### [Work required]
The word "server" marks the lines to keep; find each one in the data and copy it.
━━━━━━━━━━━━━━━━
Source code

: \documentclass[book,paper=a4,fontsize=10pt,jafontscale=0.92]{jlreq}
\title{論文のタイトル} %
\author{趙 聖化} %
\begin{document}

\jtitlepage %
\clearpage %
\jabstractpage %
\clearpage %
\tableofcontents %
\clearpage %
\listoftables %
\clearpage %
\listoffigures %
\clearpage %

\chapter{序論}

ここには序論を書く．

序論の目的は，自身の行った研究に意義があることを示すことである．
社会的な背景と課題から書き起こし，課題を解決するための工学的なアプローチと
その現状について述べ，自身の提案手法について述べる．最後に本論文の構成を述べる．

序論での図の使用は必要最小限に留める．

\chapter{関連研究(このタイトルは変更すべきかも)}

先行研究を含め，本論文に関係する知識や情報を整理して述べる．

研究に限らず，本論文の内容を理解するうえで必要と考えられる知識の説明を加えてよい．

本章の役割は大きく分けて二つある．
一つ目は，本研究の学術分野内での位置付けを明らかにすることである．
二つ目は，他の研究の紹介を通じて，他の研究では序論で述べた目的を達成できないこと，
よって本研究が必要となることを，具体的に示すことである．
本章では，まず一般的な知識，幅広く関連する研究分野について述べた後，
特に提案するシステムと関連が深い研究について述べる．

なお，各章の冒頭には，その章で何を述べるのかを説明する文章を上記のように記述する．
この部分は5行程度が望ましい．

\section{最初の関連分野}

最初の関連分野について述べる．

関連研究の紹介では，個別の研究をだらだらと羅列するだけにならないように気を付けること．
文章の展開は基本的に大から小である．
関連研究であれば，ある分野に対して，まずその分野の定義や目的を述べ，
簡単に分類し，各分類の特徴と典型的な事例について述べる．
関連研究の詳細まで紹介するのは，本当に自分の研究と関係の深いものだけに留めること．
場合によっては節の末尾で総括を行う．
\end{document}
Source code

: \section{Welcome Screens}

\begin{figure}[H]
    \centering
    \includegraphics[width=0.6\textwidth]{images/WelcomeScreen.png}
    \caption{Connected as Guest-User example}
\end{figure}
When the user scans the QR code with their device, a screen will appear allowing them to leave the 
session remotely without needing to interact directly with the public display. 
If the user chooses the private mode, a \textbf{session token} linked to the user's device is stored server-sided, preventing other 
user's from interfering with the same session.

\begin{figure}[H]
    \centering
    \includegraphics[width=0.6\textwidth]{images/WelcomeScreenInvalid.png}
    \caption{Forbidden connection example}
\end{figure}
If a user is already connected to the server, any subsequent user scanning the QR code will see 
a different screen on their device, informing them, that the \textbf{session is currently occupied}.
━━━━━━━━━━━━━━━━
### [Result of the task]
If the user chooses the private mode, a \textbf{session token} linked to the user's device is stored server-sided, preventing other 
If a user is already connected to the server, any subsequent user scanning the QR code will see 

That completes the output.